• WHAT IS BEING ASKED: Reproduce verbatim, line by line, everything from the line containing "function animator(fn, duration)" to the last line of the listing below; add nothing.

• DATASET CONTENT:
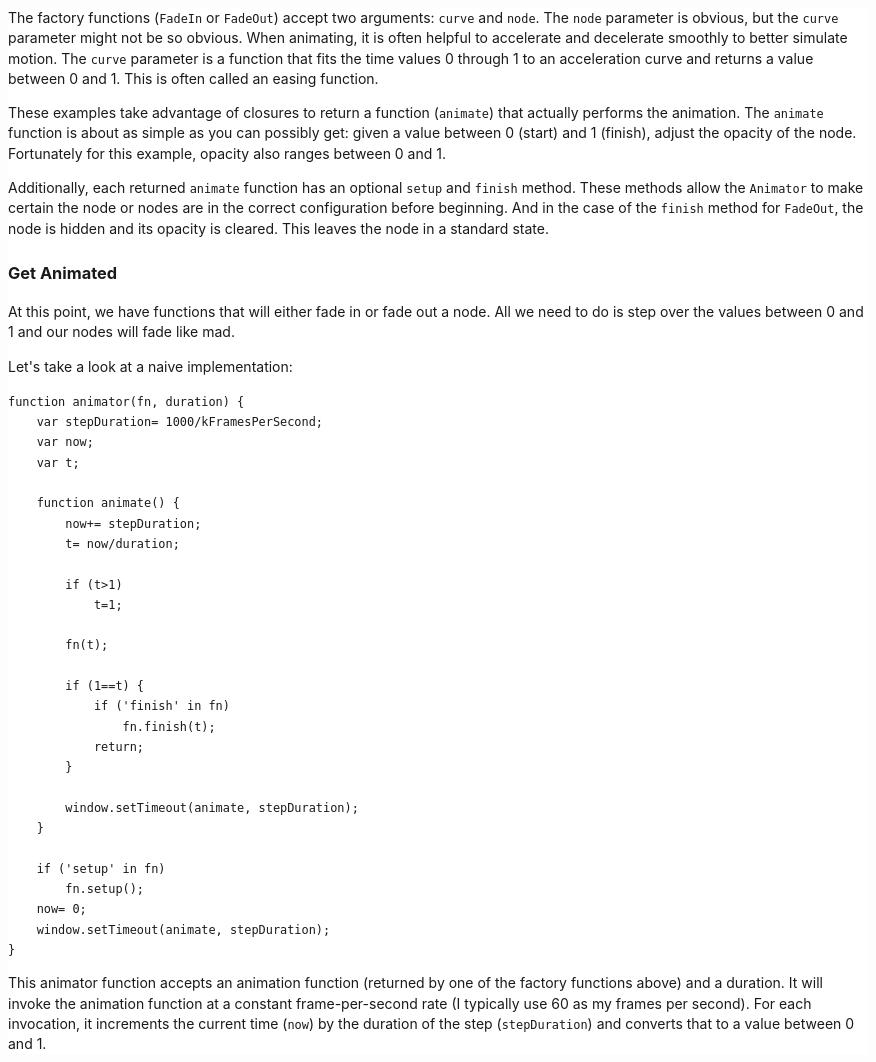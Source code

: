 The factory functions (`FadeIn` or `FadeOut`) accept two arguments: `curve` and `node`. The `node` parameter is obvious, but the `curve` parameter might not be so obvious. When animating, it is often helpful to accelerate and decelerate smoothly to better simulate motion. The `curve` parameter is a function that fits the time values 0 through 1 to an acceleration curve and returns a value between 0 and 1. This is often called an easing function.

These examples take advantage of closures to return a function (`animate`) that actually performs the animation. The `animate` function is about as simple as you can possibly get: given a value between 0 (start) and 1 (finish), adjust the opacity of the node. Fortunately for this example, opacity also ranges between 0 and 1.

Additionally, each returned `animate` function has an optional `setup` and `finish` method. These methods allow the `Animator` to make certain the node or nodes are in the correct configuration before beginning. And in the case of the `finish` method for `FadeOut`, the node is hidden and its opacity is cleared. This leaves the node in a standard state.

### Get Animated ###

At this point, we have functions that will either fade in or fade out a node. All we need to do is step over the values between 0 and 1 and our nodes will fade like mad.

Let's take a look at a naive implementation:

	function animator(fn, duration) {
		var stepDuration= 1000/kFramesPerSecond;
		var now;
		var t;
		
		function animate() {
			now+= stepDuration;
			t= now/duration;
			
			if (t>1)
				t=1;

			fn(t);
			
			if (1==t) {
				if ('finish' in fn)
					fn.finish(t);
				return;
			}
			
			window.setTimeout(animate, stepDuration);
		}
		
		if ('setup' in fn)
			fn.setup();
		now= 0;
		window.setTimeout(animate, stepDuration);
	}

This animator function accepts an animation function (returned by one of the factory functions above) and a duration. It will invoke the animation function at a constant frame-per-second rate (I typically use 60 as my frames per second). For each invocation, it increments the current time (`now`) by the duration of the step (`stepDuration`) and converts that to a value between 0 and 1.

• YOUR SOLUTION:
	function animator(fn, duration) {
		var stepDuration= 1000/kFramesPerSecond;
		var now;
		var t;
		
		function animate() {
			now+= stepDuration;
			t= now/duration;
			
			if (t>1)
				t=1;

			fn(t);
			
			if (1==t) {
				if ('finish' in fn)
					fn.finish(t);
				return;
			}
			
			window.setTimeout(animate, stepDuration);
		}
		
		if ('setup' in fn)
			fn.setup();
		now= 0;
		window.setTimeout(animate, stepDuration);
	}

This animator function accepts an animation function (returned by one of the factory functions above) and a duration. It will invoke the animation function at a constant frame-per-second rate (I typically use 60 as my frames per second). For each invocation, it increments the current time (`now`) by the duration of the step (`stepDuration`) and converts that to a value between 0 and 1.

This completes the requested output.